Lawyers seeking the latest in eDiscovery approaches to find relevant information faster and at lower cost are turning to machine learning tools. Pursuant to comment 8 to ABA Model Rule of Professional Conduct 1.1, they are required to “keep abreast of changes in the law and its practice, including the benefits and risks associated with relevant technology,” That is, they need not become technical experts in machine learning to meet this duty, but they must understand the technology well enough to oversee its proper use.
While many lawyers and legal support professionals are familiar with, and use (or oversee the use of), machine learning technology to more efficiently cull through and sort data for litigation, investigations and regulatory compliance matters, there are new machine learning approaches worth taking stock of.
Machine Learning in eDiscovery
First, a brief history of machine learning in eDiscovery. The broad definition of machine learning is computers that identify and act upon data patterns, and over time learn to improve their accuracy. In eDiscovery, machine learning is behind critical analytics like predictive coding and clustering.

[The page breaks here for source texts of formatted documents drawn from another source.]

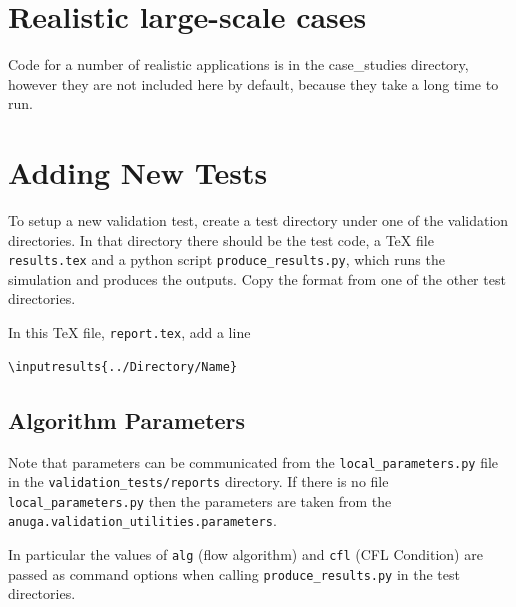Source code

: \documentclass[11pt,a4paper]{report}
\begin{document}


\chapter{Realistic large-scale cases} \label{ch:casestudy}
Code for a number of realistic applications is in the case\_studies directory,
however they are not included here by default, because they take a long time to
run.

\appendix
\chapter{Adding New Tests}


To setup a new validation test, create a test directory under one of
the validation directories. In that directory there should be the test code, a
\TeX{} file \texttt{results.tex} and a python script
\texttt{produce\_results.py}, which runs the simulation and produces the
outputs. Copy the format from one of the other test directories.

In this \TeX{} file, \texttt{report.tex}, add a line
\begin{verbatim}
\inputresults{../Directory/Name}
\end{verbatim}



\section{Algorithm Parameters}
Note that parameters can be communicated from the \verb|local_parameters.py|
file in the \verb|validation_tests/reports| directory. If there is no file
\verb|local_parameters.py| then the parameters are taken from the
\verb|anuga.validation_utilities.parameters|.

In particular the
values of \verb|alg| (flow algorithm) and \verb|cfl| (CFL Condition)
are passed as command options when calling \verb|produce_results.py| in the
test directories.
\end{document}
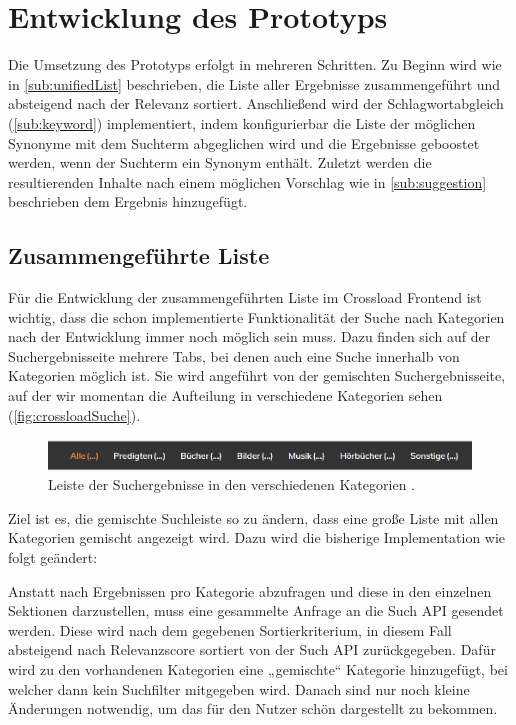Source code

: \chapter{Entwicklung des Prototyps}
\label{ch:development}

Die Umsetzung des Prototyps erfolgt in mehreren Schritten. Zu Beginn wird wie in \ref{sub:unifiedList} beschrieben, die Liste aller Ergebnisse zusammengeführt und absteigend nach der Relevanz sortiert. Anschließend wird der Schlagwortabgleich (\ref{sub:keyword}) implementiert, indem konfigurierbar die Liste der möglichen Synonyme mit dem Suchterm abgeglichen wird und die Ergebnisse geboostet werden, wenn der Suchterm ein Synonym enthält. Zuletzt werden die resultierenden Inhalte nach einem möglichen Vorschlag wie in \ref{sub:suggestion} beschrieben dem Ergebnis hinzugefügt.

\section{Zusammengeführte Liste}
\label{sec:devUnifiedList}

Für die Entwicklung der zusammengeführten Liste im Crossload Frontend ist wichtig, dass die schon implementierte Funktionalität der Suche nach Kategorien nach der Entwicklung immer noch möglich sein muss.
Dazu finden sich auf der Suchergebnisseite mehrere Tabs, bei denen auch eine Suche innerhalb von Kategorien möglich ist.
Sie wird angeführt von der gemischten Suchergebnisseite, auf der wir momentan die Aufteilung in verschiedene Kategorien sehen (\ref{fig:crossloadSuche}).

\begin{figure}[h]
  \begin{centering}
    \includegraphics[width=\textwidth]{figures/development/kategorienLeiste.png}
    \caption{Leiste der Suchergebnisse in den verschiedenen Kategorien  \cite{pfleiderer2022}.}
    \label{fig:kategorienLeiste}
  \end{centering}
\end{figure}

Ziel ist es, die gemischte Suchleiste so zu ändern, dass eine große Liste mit allen Kategorien gemischt angezeigt wird.
Dazu wird die bisherige Implementation wie folgt geändert:

Anstatt nach Ergebnissen pro Kategorie abzufragen und diese in den einzelnen Sektionen darzustellen, muss eine gesammelte Anfrage an die Such API gesendet werden.
Diese wird nach dem gegebenen Sortierkriterium, in diesem Fall absteigend nach Relevanzscore sortiert von der Such API zurückgegeben.
Dafür wird zu den vorhandenen Kategorien eine „gemischte“ Kategorie hinzugefügt, bei welcher dann kein Suchfilter mitgegeben wird.
Danach sind nur noch kleine Änderungen notwendig, um das für den Nutzer schön dargestellt zu bekommen.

eDiscovery machine learning has been available for many years in market-leading review platforms. Learning technology falls into two types: supervised machine learning and unsupervised machine learning.
Supervised learning depends on a human-generated seed set that teaches the software how it should define data. Predictive coding, also called technology-assisted review, is a prime example (the software refers to seed sets to match data patterns to a relevancy percentage. Over time the predictive coding tool learns from ongoing reviewer feedback). Newer forms of technology-assisted review rely on either a hybrid approach or more unsupervised approach called Continuous Active Learning, which uses judgmental seeds to start, but then trains primarily with highly relevant documents.

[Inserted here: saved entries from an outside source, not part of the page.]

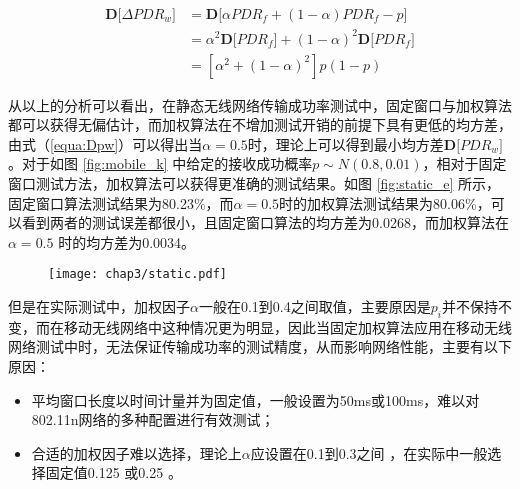 \begin{equation}
\begin{split}
 \textbf{D[}\Delta PDR_w\textbf{]}&=\textbf{D[}\alpha PDR_f+(1-\alpha)PDR_f-p\textbf{]}\\
         &=\alpha^2\textbf{D[}PDR_f\textbf{]}+(1-\alpha)^2\textbf{D[}PDR_f\textbf{]}\\
         &=[\alpha^2+(1-\alpha)^2]p(1-p)
\end{split}
\label{equa:Dpw}
\end{equation}

从以上的分析可以看出，在静态无线网络传输成功率测试中，固定窗口与加权算法都可以获得无偏估计，而加权算法在不增加测试开销的前提下具有更低的均方差，由式（\ref{equa:Dpw}）可以得出当$\alpha=0.5$时，理论上可以得到最小均方差$\textbf{D[}PDR_w\textbf{]}$。对于如图 \ref{fig:mobile_k} 中给定的接收成功概率$p\sim N(0.8, 0.01)$，相对于固定窗口测试方法，加权算法可以获得更准确的测试结果。如图 \ref{fig:static_e} 所示，固定窗口算法测试结果为80.23\%，而$\alpha=0.5$时的加权算法测试结果为80.06\%，可以看到两者的测试误差都很小，且固定窗口算法的均方差为0.0268，而加权算法在$\alpha=0.5$ 时的均方差为0.0034。

\begin{figure}[!htp]
\centering
{}
    \hspace{1cm}
\end{figure}

\begin{figure}[!htp]
\centering
\texttt{[image: chap3/static.pdf]}
\end{figure}

但是在实际测试中，加权因子$\alpha$一般在0.1到0.4之间取值，主要原因是$p_i$并不保持不变，而在移动无线网络中这种情况更为明显，因此当固定加权算法应用在移动无线网络测试中时，无法保证传输成功率的测试精度，从而影响网络性能，主要有以下原因：

\begin{itemize}
  \item 平均窗口长度以时间计量并为固定值，一般设置为50ms或100ms，难以对802.11n网络的多种配置进行有效测试；
  \item 合适的加权因子难以选择，理论上$\alpha$应设置在0.1到0.3之间 ，在实际中一般选择固定值0.125 或0.25 。
\end{itemize}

Unsupervised machine learning depends on recognizing patterns contained within data, and comparing them to other data or search queries. These features learn over time as data sets grow and more patterns emerge. In eDiscovery, unsupervised machine learning includes clustering, concept search, and near-duplicate identification.

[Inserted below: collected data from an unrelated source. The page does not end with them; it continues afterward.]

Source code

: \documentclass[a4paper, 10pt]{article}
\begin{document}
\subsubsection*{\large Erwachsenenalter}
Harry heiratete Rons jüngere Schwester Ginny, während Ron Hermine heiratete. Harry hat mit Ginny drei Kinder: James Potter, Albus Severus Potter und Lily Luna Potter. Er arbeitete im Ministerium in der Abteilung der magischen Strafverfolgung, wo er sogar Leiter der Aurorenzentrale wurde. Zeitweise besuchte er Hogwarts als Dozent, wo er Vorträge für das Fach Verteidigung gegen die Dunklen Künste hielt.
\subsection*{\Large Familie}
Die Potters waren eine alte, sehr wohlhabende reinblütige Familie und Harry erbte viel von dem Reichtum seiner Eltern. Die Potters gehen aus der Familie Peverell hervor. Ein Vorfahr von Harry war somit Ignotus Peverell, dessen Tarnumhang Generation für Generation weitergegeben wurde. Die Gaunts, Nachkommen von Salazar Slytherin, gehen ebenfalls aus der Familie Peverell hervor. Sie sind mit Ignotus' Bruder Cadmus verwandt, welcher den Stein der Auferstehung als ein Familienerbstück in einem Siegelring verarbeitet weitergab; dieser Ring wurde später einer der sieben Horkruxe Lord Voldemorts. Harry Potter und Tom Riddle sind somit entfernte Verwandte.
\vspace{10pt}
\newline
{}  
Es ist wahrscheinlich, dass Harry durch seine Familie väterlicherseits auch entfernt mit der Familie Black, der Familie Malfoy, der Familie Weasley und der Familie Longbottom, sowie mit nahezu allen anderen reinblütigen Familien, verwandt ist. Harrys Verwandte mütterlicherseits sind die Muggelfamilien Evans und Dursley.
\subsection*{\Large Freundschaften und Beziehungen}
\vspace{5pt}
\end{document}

Clustering matches similar conceptual content between documents and groups documents accordingly. These groupings, or clusters, can be presented as simple text labels or by any number of visual methods. Concept search expands text-based queries by identifying data sets based on the ideas they contain and not necessarily specific text. Near-duplicate identification compares the text of all documents and groups them based on degrees of similarity.
New Machine Learning Approaches that Dramatically Lower the Costs and Risks of Document Review
Predictive coding, clustering, concept searching and other analytics are now standard in industry-leading review platforms. However, they only work on a case-by-case basis, limiting our ability to apply what we have learned on one case to future cases. New research and development has extended analytics to massive data sets located in different systems across multiple cases and matters. By exposing the analytics to much larger data sets and learning opportunities, machine learning geometrically increases its value.
The heart of this environment is a Massively Parallel Processing (MPP) architecture, which enables high performance machine learning across massive data sets and multiple platforms. In eDiscovery terms, this means that this type of analytics solution can store attorney decisions, work product, and critical document facts across all legal data for better insights into current and future matters—saving more cost and time than review platform machine learning techniques alone.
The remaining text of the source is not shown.